Data extracted from a collection
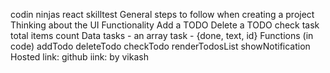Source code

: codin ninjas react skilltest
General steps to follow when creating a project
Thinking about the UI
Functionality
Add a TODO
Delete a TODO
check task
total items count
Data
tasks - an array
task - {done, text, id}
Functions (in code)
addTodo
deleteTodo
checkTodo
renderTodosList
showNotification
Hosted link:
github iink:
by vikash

Prompt:
Leave out the pictures; repeat the data exactly.

Answer box:
Source code

: codin ninjas react skilltest
General steps to follow when creating a project
Thinking about the UI
Functionality
Add a TODO
Delete a TODO
check task
total items count
Data
tasks - an array
task - {done, text, id}
Functions (in code)
addTodo
deleteTodo
checkTodo
renderTodosList
showNotification
Hosted link:
github iink:
by vikash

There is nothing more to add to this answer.